We were in attendance for that night’s game at Fenway Park. Mantle’s legs were too feeble for him to patrol centerfield anymore, so he was stationed at first base. During each at bat, I booed. And after each of two at-bats in which he struck out, I cheered, at least on the outside.
Eventually, the injuries and drinking caught up to him. In his final four years, he averaged just 20 HRs, 53 RBI and just a .254 average, causing his career number to drop below the magical .300 mark (.298). He called that ‘the biggest disappointment of his career’, a Hall of Fame career that came to an early end at age 36 and 8,102 ABs (compared to contemporary Willie Mays’ 10,881 ABs).
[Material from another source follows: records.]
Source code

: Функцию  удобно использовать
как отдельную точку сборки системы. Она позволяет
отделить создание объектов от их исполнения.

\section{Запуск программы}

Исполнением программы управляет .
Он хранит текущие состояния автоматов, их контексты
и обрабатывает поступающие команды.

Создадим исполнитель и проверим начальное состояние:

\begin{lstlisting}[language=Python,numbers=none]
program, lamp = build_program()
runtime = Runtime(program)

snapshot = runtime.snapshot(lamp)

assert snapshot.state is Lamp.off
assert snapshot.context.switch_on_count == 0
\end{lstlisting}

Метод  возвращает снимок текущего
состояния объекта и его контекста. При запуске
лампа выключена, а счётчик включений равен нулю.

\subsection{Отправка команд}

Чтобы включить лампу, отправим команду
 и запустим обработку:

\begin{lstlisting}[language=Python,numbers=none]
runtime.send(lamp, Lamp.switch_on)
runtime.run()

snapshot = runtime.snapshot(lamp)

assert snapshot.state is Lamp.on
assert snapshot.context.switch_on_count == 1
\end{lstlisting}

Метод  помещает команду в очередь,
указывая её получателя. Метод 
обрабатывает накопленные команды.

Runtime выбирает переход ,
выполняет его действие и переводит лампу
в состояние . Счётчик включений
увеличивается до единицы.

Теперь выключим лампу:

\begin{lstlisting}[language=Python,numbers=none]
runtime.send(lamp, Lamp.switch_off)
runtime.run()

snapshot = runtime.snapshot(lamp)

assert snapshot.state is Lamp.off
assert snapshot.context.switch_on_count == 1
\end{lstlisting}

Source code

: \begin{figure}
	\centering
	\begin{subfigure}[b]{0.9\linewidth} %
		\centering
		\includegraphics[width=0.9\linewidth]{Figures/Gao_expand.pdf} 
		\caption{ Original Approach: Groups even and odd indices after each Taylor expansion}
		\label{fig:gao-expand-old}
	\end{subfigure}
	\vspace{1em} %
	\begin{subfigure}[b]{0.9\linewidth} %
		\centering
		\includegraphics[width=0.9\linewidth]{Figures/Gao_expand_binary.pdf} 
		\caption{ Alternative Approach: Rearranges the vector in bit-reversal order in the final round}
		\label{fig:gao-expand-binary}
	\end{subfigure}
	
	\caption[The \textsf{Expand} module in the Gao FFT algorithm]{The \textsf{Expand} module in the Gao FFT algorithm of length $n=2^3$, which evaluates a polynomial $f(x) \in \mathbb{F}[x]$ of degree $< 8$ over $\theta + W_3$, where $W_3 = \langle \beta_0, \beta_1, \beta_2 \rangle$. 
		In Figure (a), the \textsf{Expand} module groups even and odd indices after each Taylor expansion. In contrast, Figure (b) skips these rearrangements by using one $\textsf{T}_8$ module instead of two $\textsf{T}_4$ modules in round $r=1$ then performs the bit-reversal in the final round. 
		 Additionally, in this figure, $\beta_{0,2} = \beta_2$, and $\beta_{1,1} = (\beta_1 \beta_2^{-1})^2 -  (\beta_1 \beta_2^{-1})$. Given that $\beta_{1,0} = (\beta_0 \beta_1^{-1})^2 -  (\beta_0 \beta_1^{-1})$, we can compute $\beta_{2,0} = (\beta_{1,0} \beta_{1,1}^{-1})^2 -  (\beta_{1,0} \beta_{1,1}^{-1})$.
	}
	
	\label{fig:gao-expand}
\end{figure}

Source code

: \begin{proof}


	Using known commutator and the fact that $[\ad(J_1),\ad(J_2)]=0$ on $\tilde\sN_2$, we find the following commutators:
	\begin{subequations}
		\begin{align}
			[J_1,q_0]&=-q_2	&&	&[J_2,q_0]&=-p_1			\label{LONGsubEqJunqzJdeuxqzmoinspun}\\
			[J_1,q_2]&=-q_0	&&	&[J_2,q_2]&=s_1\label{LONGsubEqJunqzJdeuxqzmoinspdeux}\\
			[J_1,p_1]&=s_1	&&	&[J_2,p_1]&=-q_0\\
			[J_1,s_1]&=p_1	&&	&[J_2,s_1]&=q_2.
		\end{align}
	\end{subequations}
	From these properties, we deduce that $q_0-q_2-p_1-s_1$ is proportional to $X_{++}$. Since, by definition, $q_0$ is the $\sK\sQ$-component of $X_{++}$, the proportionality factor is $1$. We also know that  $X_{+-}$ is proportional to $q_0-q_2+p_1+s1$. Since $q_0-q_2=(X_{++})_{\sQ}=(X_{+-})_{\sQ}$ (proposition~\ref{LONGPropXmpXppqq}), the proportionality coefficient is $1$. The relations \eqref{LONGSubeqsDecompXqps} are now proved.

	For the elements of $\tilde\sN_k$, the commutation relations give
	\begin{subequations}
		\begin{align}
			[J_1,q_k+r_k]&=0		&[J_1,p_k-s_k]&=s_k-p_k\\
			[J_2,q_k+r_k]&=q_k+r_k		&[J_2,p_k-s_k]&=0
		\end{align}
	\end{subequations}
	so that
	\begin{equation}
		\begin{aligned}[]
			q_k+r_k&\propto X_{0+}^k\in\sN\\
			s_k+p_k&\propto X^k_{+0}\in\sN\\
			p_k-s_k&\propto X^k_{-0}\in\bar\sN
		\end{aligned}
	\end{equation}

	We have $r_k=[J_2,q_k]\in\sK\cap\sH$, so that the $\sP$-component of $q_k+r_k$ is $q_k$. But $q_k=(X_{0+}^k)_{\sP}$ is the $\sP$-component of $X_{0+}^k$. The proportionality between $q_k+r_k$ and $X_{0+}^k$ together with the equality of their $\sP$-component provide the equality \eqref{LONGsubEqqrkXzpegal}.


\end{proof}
1968 would be the last year Mickey Mantle would wear his #7 in a game for the New York Yankees. It would also be my last year of wearing #7. At the tender age of 11, the scar left by a missed autograph made me put away my childhood worship of baseball heroes, if only temporarily.
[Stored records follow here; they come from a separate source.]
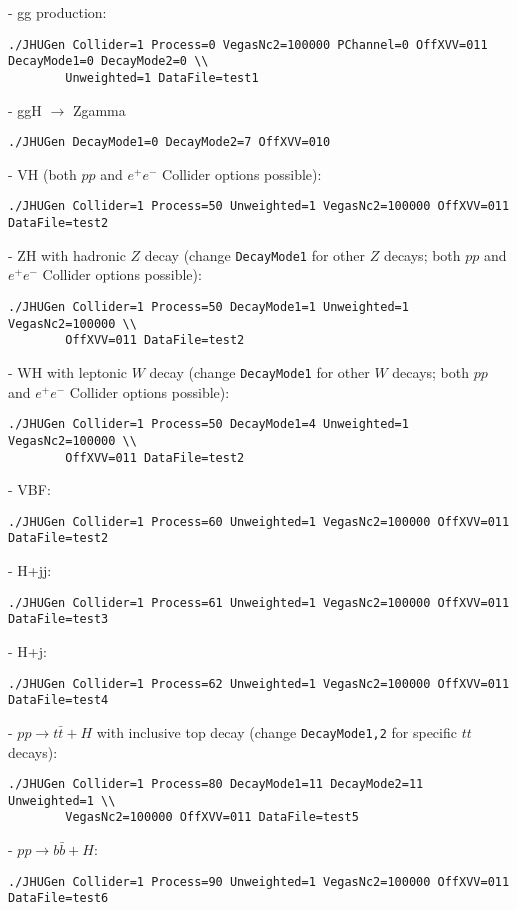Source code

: \documentclass[aps,superscriptaddress,nofootinbib]{revtex4}
\begin{document}
\noindent
- gg production:
\begin{verbatim}
./JHUGen Collider=1 Process=0 VegasNc2=100000 PChannel=0 OffXVV=011 DecayMode1=0 DecayMode2=0 \\
		Unweighted=1 DataFile=test1
\end{verbatim}
- ggH $\to$ Zgamma
\begin{verbatim}
./JHUGen DecayMode1=0 DecayMode2=7 OffXVV=010
\end{verbatim}
- VH (both $pp$ and $e^+e^-$ Collider options possible):
\begin{verbatim}
./JHUGen Collider=1 Process=50 Unweighted=1 VegasNc2=100000 OffXVV=011 DataFile=test2
\end{verbatim}
- ZH with hadronic $Z$ decay (change \verb|DecayMode1| for other $Z$ decays; both $pp$ and $e^+e^-$ Collider options possible):
\begin{verbatim}
./JHUGen Collider=1 Process=50 DecayMode1=1 Unweighted=1 VegasNc2=100000 \\
		OffXVV=011 DataFile=test2
\end{verbatim}
- WH with leptonic $W$ decay (change \verb|DecayMode1| for other $W$ decays; both $pp$ and $e^+e^-$ Collider options possible):
\begin{verbatim}
./JHUGen Collider=1 Process=50 DecayMode1=4 Unweighted=1 VegasNc2=100000 \\
		OffXVV=011 DataFile=test2
\end{verbatim}
- VBF:
\begin{verbatim}
./JHUGen Collider=1 Process=60 Unweighted=1 VegasNc2=100000 OffXVV=011 DataFile=test2
\end{verbatim}
- H+jj:
\begin{verbatim}
./JHUGen Collider=1 Process=61 Unweighted=1 VegasNc2=100000 OffXVV=011 DataFile=test3
\end{verbatim}
- H+j:
\begin{verbatim}
./JHUGen Collider=1 Process=62 Unweighted=1 VegasNc2=100000 OffXVV=011 DataFile=test4
\end{verbatim}
- $pp \to t\bar{t}+H$ with inclusive top decay (change \verb|DecayMode1,2| for specific $tt$ decays):
\begin{verbatim}
./JHUGen Collider=1 Process=80 DecayMode1=11 DecayMode2=11 Unweighted=1 \\
		VegasNc2=100000 OffXVV=011 DataFile=test5
\end{verbatim}
- $pp \to b\bar{b}+H$:
\begin{verbatim}
./JHUGen Collider=1 Process=90 Unweighted=1 VegasNc2=100000 OffXVV=011 DataFile=test6
\end{verbatim}
\end{document}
The years have passed, and my pain of not meeting Mickey Mantle is long gone. And though I never saw him play in his prime, based on interviews, film clips and stories, he remains a hero to me. It certainly wasn’t his numbers, but the way he played. He’d constantly swing from his heels, his only aim to hit the ball as hard as he could.
In eulogizing Mantle, sportscaster Bob Costas said “In the last year of his life, Mickey Mantle was always so hard on himself, but he finally came to accept and appreciate the distinction between a role model and a hero. The first, he often was not. The second, he always will be. And, in the end, people got it.”
I know I did.


Comments
JJ on 08/19 at 05:03 PM
The Mick, a legend of unequaled proportions, I still have a newstand copy of the New York Times from the day he passed.
Dennis on 08/20 at 04:31 AM
I was fortunate enough to meet Mickey Mantle when I was 19 years old and in college. I was unable to speak when he asked if I wanted an autograph, managing only to pitifully nod my head. I’m now 58, and he is still my hero.